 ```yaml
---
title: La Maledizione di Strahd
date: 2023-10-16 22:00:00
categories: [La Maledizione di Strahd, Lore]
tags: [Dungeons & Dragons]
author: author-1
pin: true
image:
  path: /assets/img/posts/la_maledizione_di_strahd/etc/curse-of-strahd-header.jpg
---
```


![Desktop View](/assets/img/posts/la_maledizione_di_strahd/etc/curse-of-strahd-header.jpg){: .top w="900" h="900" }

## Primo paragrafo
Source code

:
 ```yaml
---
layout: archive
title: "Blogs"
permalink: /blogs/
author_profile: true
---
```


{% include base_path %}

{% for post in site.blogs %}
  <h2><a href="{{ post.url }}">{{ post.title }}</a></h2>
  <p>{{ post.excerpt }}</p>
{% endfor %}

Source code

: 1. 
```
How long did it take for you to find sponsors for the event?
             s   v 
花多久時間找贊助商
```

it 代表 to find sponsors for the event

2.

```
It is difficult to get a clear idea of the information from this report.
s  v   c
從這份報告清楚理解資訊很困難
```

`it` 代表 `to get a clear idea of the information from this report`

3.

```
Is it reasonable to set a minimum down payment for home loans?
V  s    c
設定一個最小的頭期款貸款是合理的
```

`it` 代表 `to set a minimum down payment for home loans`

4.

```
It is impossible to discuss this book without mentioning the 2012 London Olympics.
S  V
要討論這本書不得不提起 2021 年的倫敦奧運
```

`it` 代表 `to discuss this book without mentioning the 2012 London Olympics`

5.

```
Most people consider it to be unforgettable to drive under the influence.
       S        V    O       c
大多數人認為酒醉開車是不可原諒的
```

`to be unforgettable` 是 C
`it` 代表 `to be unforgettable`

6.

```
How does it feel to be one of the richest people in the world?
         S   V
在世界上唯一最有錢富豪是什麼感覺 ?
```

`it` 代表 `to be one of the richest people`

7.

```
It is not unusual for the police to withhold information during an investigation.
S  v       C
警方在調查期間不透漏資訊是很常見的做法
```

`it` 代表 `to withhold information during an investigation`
====================
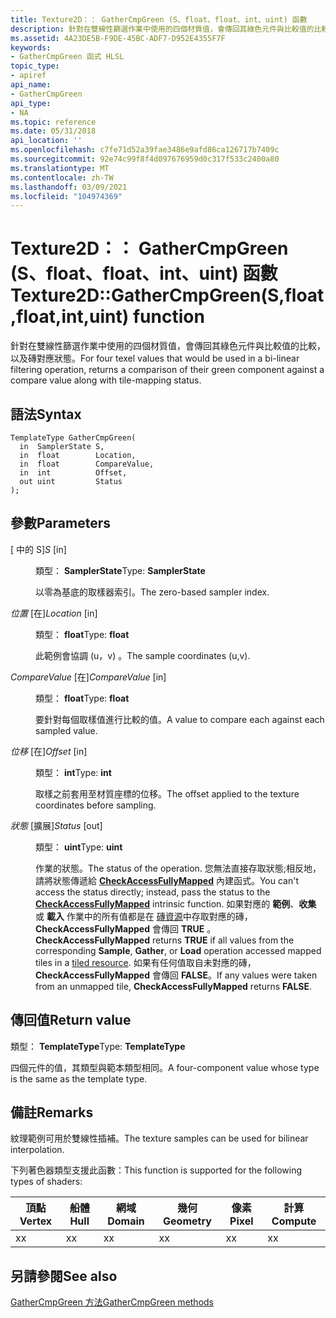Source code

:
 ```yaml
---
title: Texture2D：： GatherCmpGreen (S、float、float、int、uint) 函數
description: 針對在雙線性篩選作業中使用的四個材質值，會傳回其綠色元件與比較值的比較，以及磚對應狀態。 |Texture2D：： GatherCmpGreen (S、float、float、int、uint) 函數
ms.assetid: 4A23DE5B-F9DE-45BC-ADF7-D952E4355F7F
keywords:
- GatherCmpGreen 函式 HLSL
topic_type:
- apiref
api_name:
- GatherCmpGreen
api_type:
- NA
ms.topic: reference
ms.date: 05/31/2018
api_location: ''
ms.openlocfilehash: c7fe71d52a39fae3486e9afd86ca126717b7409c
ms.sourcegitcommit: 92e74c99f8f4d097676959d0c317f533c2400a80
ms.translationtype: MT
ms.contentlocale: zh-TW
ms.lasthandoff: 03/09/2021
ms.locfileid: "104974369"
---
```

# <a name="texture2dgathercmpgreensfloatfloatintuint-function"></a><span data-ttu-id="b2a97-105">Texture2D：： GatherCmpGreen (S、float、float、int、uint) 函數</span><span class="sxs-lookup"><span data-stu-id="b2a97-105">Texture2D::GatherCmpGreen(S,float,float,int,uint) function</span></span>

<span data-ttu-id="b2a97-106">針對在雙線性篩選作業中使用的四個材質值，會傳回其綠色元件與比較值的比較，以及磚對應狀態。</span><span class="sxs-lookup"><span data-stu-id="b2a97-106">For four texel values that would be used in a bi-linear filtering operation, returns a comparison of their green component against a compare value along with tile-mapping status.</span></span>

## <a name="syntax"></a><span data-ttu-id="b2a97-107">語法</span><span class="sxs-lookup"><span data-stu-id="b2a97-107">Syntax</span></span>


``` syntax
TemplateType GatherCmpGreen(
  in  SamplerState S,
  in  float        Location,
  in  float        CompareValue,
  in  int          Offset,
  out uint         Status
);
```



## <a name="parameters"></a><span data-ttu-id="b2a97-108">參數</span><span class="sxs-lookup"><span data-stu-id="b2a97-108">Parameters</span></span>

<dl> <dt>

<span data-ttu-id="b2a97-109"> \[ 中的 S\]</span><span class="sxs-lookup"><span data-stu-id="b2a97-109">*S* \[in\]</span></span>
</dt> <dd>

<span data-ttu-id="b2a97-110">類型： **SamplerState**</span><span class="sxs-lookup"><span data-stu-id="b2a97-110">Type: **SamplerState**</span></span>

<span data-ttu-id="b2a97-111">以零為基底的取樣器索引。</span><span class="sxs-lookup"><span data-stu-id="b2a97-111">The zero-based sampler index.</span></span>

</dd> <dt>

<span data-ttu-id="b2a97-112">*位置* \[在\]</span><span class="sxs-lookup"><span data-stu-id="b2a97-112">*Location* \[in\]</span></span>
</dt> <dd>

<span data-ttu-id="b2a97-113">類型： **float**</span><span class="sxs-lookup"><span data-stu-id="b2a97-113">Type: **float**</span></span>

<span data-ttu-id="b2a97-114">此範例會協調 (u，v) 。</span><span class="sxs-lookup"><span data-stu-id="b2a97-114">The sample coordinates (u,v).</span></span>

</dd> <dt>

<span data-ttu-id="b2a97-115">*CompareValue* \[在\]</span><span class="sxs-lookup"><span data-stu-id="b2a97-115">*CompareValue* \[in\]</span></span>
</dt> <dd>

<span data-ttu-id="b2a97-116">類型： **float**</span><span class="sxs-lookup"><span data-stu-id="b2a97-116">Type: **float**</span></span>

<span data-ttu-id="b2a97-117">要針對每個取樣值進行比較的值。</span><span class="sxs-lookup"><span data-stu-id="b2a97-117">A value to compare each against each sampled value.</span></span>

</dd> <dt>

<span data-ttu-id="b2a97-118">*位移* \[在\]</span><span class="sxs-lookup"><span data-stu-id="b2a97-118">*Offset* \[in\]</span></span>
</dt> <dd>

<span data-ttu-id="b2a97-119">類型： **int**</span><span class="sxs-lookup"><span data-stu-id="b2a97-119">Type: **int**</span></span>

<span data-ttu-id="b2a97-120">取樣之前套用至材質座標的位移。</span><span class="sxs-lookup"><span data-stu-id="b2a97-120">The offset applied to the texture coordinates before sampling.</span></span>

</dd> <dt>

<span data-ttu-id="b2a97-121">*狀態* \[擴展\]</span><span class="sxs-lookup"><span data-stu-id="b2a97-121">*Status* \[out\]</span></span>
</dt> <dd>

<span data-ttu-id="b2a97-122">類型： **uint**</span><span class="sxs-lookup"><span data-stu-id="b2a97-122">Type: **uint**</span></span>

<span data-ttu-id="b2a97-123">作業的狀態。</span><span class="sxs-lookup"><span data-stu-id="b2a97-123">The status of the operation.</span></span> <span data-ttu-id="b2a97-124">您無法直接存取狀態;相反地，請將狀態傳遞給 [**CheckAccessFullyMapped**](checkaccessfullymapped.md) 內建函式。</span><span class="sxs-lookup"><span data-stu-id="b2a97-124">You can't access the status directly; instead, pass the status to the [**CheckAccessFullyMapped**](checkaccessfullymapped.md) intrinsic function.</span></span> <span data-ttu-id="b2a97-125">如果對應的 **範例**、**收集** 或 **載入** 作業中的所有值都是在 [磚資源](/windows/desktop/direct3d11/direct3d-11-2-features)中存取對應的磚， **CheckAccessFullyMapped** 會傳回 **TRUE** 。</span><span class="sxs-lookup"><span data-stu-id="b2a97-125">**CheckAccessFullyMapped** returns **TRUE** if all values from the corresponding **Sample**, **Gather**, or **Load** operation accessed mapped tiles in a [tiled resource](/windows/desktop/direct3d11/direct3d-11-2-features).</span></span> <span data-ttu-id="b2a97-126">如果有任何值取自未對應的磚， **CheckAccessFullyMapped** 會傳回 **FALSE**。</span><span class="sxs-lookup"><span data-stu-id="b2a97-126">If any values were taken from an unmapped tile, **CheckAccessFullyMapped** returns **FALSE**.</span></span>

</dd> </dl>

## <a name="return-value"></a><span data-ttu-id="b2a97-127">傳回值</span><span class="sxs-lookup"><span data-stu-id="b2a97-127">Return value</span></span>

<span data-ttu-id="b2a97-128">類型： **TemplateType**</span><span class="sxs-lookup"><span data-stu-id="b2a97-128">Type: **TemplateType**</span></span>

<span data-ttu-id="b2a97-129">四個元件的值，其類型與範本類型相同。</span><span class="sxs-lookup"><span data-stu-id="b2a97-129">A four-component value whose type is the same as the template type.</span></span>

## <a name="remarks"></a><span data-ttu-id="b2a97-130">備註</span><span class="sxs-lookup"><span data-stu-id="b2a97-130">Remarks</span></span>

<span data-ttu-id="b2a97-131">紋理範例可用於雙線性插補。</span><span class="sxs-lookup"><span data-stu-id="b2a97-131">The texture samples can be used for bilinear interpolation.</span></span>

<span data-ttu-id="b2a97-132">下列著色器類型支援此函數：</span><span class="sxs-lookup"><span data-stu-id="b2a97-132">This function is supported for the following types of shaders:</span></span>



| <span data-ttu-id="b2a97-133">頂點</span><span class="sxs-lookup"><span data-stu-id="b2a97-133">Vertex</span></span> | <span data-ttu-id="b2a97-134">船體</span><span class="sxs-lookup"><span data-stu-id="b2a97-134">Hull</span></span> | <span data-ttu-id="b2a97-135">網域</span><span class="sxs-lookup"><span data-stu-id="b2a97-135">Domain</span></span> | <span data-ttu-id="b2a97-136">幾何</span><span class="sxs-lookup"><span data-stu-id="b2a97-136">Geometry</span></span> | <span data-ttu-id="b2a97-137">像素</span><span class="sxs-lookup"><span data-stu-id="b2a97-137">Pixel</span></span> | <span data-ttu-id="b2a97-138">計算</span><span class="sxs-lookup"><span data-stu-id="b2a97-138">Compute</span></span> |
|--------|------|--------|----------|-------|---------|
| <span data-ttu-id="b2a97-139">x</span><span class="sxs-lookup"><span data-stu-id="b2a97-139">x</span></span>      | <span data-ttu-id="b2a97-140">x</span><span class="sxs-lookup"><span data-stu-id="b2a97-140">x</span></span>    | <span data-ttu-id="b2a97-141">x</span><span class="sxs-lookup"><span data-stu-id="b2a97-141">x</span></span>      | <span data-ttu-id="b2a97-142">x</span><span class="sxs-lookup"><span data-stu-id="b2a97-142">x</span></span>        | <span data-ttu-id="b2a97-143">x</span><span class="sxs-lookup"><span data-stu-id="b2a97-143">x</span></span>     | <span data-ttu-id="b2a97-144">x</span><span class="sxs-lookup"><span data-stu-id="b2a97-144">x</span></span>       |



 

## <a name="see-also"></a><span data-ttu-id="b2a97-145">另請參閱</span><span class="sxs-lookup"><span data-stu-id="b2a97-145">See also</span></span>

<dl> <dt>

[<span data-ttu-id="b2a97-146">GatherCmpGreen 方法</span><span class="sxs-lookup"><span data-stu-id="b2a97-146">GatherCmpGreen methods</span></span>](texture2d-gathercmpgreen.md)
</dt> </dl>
====================
# Task directions:
Please copy out each line of the material that holds the string "coordinates".

# Exercise response:
<span data-ttu-id="b2a97-114">此範例會協調 (u，v) 。</span><span class="sxs-lookup"><span data-stu-id="b2a97-114">The sample coordinates (u,v).</span></span>
<span data-ttu-id="b2a97-120">取樣之前套用至材質座標的位移。</span><span class="sxs-lookup"><span data-stu-id="b2a97-120">The offset applied to the texture coordinates before sampling.</span></span>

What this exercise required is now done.